What you should do: What lines in the entries below contain the word "texts"? Copy all of them.

Source records:
· · · · · · ·

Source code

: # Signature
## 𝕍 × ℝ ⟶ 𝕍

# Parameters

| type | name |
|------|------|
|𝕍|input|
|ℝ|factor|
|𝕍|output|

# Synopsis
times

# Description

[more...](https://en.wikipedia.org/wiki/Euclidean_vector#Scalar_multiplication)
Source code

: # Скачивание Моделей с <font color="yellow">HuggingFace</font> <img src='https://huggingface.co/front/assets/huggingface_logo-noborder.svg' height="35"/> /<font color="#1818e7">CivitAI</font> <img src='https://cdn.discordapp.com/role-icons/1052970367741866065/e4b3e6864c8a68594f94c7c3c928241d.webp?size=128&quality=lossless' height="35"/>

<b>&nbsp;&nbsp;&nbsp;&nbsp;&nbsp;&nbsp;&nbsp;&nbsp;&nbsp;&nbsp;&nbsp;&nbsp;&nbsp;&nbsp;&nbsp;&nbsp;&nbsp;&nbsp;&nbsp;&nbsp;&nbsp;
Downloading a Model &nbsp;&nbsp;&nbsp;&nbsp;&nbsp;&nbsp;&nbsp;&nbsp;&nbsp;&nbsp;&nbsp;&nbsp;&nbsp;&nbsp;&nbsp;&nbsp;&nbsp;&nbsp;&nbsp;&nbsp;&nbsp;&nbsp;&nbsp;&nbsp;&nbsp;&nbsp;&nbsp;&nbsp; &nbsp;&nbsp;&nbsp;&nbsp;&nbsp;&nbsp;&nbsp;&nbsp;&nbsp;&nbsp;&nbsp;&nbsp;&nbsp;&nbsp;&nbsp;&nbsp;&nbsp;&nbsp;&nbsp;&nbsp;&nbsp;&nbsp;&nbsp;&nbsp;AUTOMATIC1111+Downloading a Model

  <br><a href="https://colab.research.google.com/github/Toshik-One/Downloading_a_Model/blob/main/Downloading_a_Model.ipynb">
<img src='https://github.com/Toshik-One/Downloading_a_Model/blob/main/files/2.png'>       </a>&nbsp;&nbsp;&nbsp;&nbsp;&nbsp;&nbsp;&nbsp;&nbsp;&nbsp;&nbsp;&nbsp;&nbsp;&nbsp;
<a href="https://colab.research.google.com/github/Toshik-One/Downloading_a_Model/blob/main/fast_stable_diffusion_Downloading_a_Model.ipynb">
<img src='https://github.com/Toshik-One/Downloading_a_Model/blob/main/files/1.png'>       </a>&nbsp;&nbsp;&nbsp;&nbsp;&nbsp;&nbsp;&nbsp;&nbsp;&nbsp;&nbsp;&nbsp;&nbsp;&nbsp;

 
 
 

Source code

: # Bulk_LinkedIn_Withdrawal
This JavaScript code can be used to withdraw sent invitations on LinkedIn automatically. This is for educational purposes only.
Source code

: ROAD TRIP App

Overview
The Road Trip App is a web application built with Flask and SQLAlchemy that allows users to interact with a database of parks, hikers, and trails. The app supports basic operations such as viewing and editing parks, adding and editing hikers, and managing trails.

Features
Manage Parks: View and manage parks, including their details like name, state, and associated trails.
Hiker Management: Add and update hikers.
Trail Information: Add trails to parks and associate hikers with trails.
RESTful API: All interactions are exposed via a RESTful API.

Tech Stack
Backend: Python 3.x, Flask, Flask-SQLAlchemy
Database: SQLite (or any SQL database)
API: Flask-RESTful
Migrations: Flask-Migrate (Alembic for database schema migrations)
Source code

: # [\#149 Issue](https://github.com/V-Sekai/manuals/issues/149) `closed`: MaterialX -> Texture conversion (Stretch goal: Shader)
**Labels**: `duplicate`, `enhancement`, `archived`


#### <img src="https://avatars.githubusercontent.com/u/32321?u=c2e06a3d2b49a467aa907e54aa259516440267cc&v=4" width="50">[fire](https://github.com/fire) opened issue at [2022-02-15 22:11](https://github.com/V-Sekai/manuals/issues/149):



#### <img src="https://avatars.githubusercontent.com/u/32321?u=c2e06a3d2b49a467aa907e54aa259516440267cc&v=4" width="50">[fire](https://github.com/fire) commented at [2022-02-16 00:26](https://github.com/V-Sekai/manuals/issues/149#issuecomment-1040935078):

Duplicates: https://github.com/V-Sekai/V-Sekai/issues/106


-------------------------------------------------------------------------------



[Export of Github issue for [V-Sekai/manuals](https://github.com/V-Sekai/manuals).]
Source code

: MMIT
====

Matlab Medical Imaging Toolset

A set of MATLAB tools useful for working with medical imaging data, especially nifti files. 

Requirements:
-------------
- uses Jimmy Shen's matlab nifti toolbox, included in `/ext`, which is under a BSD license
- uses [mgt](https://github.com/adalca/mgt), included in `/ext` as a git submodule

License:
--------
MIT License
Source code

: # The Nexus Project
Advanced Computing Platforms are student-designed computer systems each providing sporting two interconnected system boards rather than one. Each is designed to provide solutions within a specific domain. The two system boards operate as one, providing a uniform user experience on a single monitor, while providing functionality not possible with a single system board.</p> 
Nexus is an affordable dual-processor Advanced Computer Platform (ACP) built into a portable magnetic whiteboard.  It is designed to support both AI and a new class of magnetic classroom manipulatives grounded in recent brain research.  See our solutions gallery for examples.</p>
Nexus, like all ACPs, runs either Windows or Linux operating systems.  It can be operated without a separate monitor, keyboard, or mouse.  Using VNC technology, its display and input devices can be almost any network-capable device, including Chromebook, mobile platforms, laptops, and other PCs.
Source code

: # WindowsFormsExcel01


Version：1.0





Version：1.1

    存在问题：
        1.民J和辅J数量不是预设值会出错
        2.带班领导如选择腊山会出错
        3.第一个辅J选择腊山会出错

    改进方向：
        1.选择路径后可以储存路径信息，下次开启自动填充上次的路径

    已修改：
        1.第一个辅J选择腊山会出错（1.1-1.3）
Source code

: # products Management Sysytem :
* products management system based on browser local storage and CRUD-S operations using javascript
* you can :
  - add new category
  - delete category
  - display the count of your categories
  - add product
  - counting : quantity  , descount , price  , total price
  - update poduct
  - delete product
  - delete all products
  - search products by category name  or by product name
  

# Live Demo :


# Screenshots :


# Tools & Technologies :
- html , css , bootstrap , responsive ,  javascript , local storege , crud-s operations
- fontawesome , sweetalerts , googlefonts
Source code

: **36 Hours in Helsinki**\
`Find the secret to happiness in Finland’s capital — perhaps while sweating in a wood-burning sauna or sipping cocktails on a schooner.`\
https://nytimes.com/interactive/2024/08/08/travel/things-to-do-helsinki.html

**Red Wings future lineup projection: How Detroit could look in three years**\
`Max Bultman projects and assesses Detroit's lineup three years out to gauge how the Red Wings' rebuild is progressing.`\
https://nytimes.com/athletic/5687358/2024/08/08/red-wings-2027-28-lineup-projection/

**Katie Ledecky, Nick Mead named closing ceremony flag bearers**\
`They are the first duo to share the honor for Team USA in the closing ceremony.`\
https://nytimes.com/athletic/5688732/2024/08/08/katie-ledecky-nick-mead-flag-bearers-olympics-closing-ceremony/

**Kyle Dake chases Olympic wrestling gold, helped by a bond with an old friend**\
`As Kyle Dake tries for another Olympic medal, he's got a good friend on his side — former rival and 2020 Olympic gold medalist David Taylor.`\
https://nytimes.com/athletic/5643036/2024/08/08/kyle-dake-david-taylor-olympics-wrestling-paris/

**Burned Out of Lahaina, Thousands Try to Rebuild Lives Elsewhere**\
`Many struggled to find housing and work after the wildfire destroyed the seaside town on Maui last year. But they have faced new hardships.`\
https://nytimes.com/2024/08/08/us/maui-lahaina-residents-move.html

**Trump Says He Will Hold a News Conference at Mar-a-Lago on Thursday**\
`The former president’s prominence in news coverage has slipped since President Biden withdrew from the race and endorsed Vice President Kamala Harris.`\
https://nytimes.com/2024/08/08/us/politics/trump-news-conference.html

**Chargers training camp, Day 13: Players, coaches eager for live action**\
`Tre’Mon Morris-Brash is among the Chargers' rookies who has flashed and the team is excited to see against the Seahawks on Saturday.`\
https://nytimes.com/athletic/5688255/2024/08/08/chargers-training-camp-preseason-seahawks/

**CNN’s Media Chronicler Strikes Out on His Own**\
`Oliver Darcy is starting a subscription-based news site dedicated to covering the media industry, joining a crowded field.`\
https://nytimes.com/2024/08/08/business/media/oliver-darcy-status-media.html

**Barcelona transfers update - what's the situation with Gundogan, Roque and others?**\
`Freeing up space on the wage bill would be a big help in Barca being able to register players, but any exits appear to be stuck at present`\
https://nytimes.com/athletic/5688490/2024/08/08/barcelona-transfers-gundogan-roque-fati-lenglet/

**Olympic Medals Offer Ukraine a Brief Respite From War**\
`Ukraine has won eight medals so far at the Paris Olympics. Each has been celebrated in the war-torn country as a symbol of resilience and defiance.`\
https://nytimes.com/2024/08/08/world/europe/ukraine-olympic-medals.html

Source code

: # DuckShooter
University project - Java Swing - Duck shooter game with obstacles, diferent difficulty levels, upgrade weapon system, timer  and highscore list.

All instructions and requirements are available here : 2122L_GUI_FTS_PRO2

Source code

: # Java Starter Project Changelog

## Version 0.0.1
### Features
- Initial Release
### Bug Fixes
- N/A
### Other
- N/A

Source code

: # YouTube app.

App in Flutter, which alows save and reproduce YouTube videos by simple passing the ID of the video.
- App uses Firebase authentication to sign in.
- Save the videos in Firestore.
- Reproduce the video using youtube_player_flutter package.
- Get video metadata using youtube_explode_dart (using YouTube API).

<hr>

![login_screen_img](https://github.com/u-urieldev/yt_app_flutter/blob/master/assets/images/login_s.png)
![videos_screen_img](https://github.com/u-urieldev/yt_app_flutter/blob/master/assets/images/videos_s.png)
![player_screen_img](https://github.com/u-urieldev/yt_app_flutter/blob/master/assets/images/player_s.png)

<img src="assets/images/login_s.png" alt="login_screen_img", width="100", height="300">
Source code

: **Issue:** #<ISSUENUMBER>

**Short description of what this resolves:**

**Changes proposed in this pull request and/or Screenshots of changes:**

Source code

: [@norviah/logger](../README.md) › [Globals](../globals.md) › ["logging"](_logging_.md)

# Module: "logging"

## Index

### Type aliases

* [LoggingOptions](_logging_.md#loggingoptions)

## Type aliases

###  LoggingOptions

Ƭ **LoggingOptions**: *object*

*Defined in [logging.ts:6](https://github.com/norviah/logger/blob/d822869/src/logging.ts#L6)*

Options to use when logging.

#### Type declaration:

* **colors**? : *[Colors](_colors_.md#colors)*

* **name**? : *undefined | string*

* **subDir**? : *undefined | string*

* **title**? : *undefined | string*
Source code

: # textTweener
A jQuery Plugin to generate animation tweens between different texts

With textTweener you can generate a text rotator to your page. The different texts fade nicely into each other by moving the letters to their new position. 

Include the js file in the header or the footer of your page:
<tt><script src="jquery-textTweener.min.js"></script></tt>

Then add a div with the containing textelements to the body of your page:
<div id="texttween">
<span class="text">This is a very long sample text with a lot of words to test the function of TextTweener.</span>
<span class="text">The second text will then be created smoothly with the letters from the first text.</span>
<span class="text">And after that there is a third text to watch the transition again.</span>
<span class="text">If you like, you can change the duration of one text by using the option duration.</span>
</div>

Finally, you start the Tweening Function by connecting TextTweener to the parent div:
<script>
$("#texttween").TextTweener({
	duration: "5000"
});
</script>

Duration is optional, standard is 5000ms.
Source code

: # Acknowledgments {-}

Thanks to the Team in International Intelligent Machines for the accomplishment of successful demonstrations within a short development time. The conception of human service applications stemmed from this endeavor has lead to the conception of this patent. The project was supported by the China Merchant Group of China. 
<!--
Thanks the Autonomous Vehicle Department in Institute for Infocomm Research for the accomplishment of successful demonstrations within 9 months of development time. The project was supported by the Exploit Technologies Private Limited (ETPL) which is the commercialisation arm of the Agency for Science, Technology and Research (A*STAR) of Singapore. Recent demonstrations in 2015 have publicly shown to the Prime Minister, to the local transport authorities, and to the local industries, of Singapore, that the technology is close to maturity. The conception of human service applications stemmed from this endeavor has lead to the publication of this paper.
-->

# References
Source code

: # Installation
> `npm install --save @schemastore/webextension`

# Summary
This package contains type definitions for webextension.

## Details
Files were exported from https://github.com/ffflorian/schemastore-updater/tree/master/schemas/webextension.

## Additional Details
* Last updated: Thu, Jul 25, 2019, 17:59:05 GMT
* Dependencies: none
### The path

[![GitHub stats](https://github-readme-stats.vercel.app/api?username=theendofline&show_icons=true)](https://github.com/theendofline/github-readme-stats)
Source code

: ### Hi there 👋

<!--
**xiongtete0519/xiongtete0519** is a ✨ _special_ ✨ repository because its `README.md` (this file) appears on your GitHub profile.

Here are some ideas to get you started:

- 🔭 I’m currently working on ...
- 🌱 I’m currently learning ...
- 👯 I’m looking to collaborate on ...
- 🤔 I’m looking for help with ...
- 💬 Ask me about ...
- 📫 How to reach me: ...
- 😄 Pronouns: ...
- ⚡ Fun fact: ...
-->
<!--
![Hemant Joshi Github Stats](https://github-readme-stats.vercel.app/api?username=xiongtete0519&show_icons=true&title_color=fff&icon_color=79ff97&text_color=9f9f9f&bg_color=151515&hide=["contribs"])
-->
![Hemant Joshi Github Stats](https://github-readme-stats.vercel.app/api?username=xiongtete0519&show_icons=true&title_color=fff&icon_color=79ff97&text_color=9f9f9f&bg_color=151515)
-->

· · · · · · ·

Response below:
A jQuery Plugin to generate animation tweens between different texts
With textTweener you can generate a text rotator to your page. The different texts fade nicely into each other by moving the letters to their new position. 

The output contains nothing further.